What is PCR Testing?

Polymerase Chain Reaction Testing (PCR) is laboratory test to diagnose the COVID-19 infection based on viral DNA. The test involves a nasopharyngeal swab that looks like a long Q-tip and draws mucus from the back of the patient’s nasal cavity where it meets the throat. The swab is then inserted into a vial and is shipped to a laboratory where lab techs or machines use reagents to extract the viral RNA. An enzyme, Reverse Transcriptase, is used to convert the RNA into DNA and the DNA is replicated many times to make it detectable.

PCR Testing Problems in The Current Environment

  1. PCR test results available within 3-5 days.
  2. There is a shortage of needed chemicals and materials required to run the tests, including swabs and reagents.

At this time, not nearly enough testing is being conducted to gain valuable insight into how many people have and have had the COVID-19 virus.

Why Serology Testing For COVID-19?

Serology testing will allow us to develop a better understanding of how the virus spreads and the true denominator to determine statistics like fatality rates. Serology tests use a patient’s blood, serum, or plasma to identify the presence of IV and IgG antibodies. Serology testing allows the determination of active infection and whether someone has built up an immunity to the virus based on past exposure. Unlike PCR based testing, Serology testing provides rapid results in 10 minutes.
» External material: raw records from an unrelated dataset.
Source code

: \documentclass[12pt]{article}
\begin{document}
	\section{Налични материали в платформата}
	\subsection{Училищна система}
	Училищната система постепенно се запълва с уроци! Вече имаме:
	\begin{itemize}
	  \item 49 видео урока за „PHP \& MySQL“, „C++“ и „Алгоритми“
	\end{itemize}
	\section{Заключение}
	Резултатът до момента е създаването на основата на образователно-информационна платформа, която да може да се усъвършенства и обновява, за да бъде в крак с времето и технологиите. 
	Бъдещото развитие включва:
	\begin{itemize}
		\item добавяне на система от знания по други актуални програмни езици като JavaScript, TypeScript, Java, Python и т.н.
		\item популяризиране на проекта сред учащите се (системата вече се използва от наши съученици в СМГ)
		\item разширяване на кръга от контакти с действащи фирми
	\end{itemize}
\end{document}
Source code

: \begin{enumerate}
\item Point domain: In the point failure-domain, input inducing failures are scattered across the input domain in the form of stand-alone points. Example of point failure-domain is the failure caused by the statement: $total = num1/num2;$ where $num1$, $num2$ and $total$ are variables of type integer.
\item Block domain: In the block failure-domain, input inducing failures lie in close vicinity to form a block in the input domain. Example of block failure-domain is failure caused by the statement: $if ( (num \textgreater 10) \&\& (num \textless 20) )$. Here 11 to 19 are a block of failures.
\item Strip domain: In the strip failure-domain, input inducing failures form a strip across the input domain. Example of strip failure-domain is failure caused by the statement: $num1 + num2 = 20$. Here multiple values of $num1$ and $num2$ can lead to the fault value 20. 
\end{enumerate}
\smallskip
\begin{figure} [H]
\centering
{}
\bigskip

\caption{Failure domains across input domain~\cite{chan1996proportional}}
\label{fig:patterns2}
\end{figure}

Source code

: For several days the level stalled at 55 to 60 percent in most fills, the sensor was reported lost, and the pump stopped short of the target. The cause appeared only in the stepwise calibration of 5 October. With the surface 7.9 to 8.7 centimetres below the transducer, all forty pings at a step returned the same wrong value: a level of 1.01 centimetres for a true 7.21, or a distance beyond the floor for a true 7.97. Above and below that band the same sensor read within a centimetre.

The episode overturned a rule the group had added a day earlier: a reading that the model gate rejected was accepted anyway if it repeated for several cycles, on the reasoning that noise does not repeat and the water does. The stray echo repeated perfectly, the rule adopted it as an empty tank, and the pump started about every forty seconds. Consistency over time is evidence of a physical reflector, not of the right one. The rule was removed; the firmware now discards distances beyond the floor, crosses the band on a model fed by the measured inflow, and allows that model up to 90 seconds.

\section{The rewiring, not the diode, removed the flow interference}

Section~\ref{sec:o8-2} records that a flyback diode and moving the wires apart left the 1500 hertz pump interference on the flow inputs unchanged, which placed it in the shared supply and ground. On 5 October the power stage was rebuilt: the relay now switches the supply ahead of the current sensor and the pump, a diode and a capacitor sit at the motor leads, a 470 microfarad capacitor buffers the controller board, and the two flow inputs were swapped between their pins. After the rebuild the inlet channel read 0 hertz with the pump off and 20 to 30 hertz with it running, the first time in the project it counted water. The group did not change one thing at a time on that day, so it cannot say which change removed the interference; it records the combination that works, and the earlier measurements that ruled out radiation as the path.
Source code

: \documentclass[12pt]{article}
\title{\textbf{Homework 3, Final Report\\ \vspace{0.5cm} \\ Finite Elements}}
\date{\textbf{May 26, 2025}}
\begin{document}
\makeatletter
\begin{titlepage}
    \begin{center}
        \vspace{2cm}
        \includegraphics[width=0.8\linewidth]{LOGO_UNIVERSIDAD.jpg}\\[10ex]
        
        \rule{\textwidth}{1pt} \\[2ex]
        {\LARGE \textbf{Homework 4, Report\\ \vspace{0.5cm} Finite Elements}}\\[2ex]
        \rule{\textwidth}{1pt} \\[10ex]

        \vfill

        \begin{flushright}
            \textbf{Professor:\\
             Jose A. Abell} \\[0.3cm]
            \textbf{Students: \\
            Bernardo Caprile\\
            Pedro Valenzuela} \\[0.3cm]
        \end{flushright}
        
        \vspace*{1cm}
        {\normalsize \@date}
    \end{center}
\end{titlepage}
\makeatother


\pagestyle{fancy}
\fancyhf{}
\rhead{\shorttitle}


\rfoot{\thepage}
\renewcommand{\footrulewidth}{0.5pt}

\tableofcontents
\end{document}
  • Typically, IgM peaks at day 5
  • IgG peaks at 14-21 days
  • IgM appears first and then slowly drops off. As IgM disappears and IgG picks up, this indicates the patient is likely entering recovery and at some point no longer contagious.
  • IgM and IgG are helpful bio-markers to make determinations of patient’s immune status, whether or not they are contagious, recovering, etc.
  • PCR tests are able to identify the virus before the antibody test. Serology tests are not very effective at identifying infection in the pre-symptomatic or early symptomatic stages. PCR may decline rapidly in 3-6 days.
  • PCR begins to lose sensitivity by 3-6 days. However, IgM serology starts becoming very sensitive and showing positives at 5 days. This means, there are situations in which a patient comes in for testing around this time and a PCR based test could be negative, but IgM could be positive. There is a period of time where 101 becomes more sensitive than PCR.
  • Rapid COVID tests are a great option to inexpensively and quickly have insight into what is going on. This is a solution that will allow hundreds of thousands of more patients to be tested while allowing for a better understanding of how the virus spreads and fatality ratios.
  • Additionally, there is an application for IgG testing. The presence of IgG means that the patient has mounted an immune response following exposure to the virus. These individuals may have been asymptomatic and never tested or may have had mild symptoms that passed. This could be useful in making determinations for staffing surgical floors or for responders on the front-line dealing with the next wave of the virus. This will also allow a broader sample size of the population to be tested, helping to identify the spread of the virus as these individuals would unlikely have been tested using PCR methodology.

Conclusion

The best and most effective way to utilize these tests throughout this pandemic is in tandem. Because PCR and Serology testing have different advantages and limitations, leveraging both methods when it makes sense will likely provide us with the best and most comprehensive results.